AVAILABLE DATA Block Start

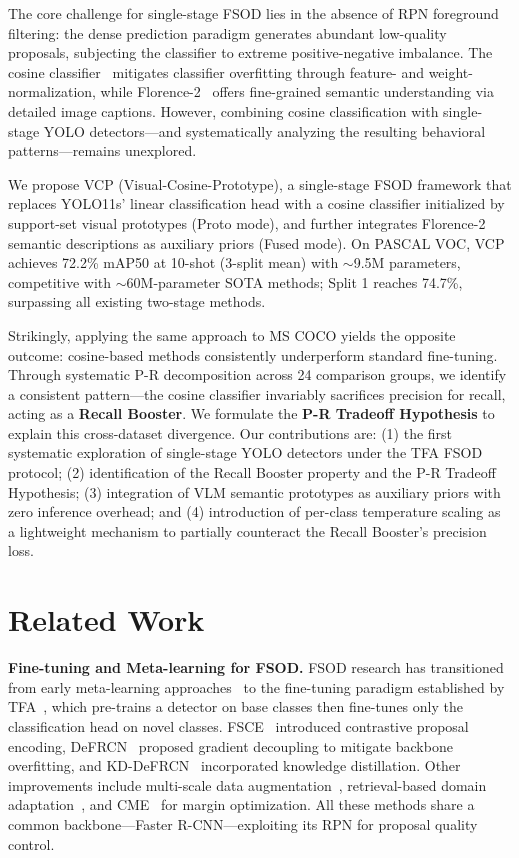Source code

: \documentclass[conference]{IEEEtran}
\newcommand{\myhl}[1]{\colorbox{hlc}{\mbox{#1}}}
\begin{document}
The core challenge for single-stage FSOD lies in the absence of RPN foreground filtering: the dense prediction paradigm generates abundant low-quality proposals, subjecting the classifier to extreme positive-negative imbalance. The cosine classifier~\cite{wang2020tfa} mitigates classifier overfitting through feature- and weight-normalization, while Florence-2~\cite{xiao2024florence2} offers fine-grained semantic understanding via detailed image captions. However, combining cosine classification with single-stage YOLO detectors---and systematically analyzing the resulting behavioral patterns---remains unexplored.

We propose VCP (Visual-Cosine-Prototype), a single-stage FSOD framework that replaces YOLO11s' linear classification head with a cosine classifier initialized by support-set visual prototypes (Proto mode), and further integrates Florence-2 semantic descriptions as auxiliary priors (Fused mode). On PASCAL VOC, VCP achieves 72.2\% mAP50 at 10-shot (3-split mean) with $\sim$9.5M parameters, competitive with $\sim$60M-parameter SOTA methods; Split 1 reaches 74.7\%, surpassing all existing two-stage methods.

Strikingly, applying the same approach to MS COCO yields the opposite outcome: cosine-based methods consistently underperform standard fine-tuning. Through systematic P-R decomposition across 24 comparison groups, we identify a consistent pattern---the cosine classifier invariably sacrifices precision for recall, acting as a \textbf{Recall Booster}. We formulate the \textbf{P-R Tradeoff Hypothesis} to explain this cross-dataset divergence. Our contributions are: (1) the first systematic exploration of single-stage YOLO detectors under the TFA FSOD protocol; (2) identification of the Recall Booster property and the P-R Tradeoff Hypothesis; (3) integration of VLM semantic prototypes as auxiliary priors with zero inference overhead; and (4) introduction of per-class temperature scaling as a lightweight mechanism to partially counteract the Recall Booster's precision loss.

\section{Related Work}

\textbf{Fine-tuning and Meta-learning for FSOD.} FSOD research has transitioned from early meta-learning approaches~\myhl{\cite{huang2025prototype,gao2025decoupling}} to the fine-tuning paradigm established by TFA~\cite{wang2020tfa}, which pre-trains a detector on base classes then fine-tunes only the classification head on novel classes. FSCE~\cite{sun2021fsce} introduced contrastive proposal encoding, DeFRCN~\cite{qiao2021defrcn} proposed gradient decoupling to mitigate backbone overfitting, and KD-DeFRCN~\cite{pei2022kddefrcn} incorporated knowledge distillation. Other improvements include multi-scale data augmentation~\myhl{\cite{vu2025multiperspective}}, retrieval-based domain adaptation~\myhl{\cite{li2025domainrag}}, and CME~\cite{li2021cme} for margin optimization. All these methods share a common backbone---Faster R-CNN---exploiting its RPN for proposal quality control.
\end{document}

AVAILABLE DATA Block End

* _YOUR TASK_: Copy the data word for word and omit every picture.

* _OUTPUT FOR THIS TASK_:
Source code

: \documentclass[conference]{IEEEtran}
\newcommand{\myhl}[1]{\colorbox{hlc}{\mbox{#1}}}
\begin{document}
The core challenge for single-stage FSOD lies in the absence of RPN foreground filtering: the dense prediction paradigm generates abundant low-quality proposals, subjecting the classifier to extreme positive-negative imbalance. The cosine classifier~\cite{wang2020tfa} mitigates classifier overfitting through feature- and weight-normalization, while Florence-2~\cite{xiao2024florence2} offers fine-grained semantic understanding via detailed image captions. However, combining cosine classification with single-stage YOLO detectors---and systematically analyzing the resulting behavioral patterns---remains unexplored.

We propose VCP (Visual-Cosine-Prototype), a single-stage FSOD framework that replaces YOLO11s' linear classification head with a cosine classifier initialized by support-set visual prototypes (Proto mode), and further integrates Florence-2 semantic descriptions as auxiliary priors (Fused mode). On PASCAL VOC, VCP achieves 72.2\% mAP50 at 10-shot (3-split mean) with $\sim$9.5M parameters, competitive with $\sim$60M-parameter SOTA methods; Split 1 reaches 74.7\%, surpassing all existing two-stage methods.

Strikingly, applying the same approach to MS COCO yields the opposite outcome: cosine-based methods consistently underperform standard fine-tuning. Through systematic P-R decomposition across 24 comparison groups, we identify a consistent pattern---the cosine classifier invariably sacrifices precision for recall, acting as a \textbf{Recall Booster}. We formulate the \textbf{P-R Tradeoff Hypothesis} to explain this cross-dataset divergence. Our contributions are: (1) the first systematic exploration of single-stage YOLO detectors under the TFA FSOD protocol; (2) identification of the Recall Booster property and the P-R Tradeoff Hypothesis; (3) integration of VLM semantic prototypes as auxiliary priors with zero inference overhead; and (4) introduction of per-class temperature scaling as a lightweight mechanism to partially counteract the Recall Booster's precision loss.

\section{Related Work}

\textbf{Fine-tuning and Meta-learning for FSOD.} FSOD research has transitioned from early meta-learning approaches~\myhl{\cite{huang2025prototype,gao2025decoupling}} to the fine-tuning paradigm established by TFA~\cite{wang2020tfa}, which pre-trains a detector on base classes then fine-tunes only the classification head on novel classes. FSCE~\cite{sun2021fsce} introduced contrastive proposal encoding, DeFRCN~\cite{qiao2021defrcn} proposed gradient decoupling to mitigate backbone overfitting, and KD-DeFRCN~\cite{pei2022kddefrcn} incorporated knowledge distillation. Other improvements include multi-scale data augmentation~\myhl{\cite{vu2025multiperspective}}, retrieval-based domain adaptation~\myhl{\cite{li2025domainrag}}, and CME~\cite{li2021cme} for margin optimization. All these methods share a common backbone---Faster R-CNN---exploiting its RPN for proposal quality control.
\end{document}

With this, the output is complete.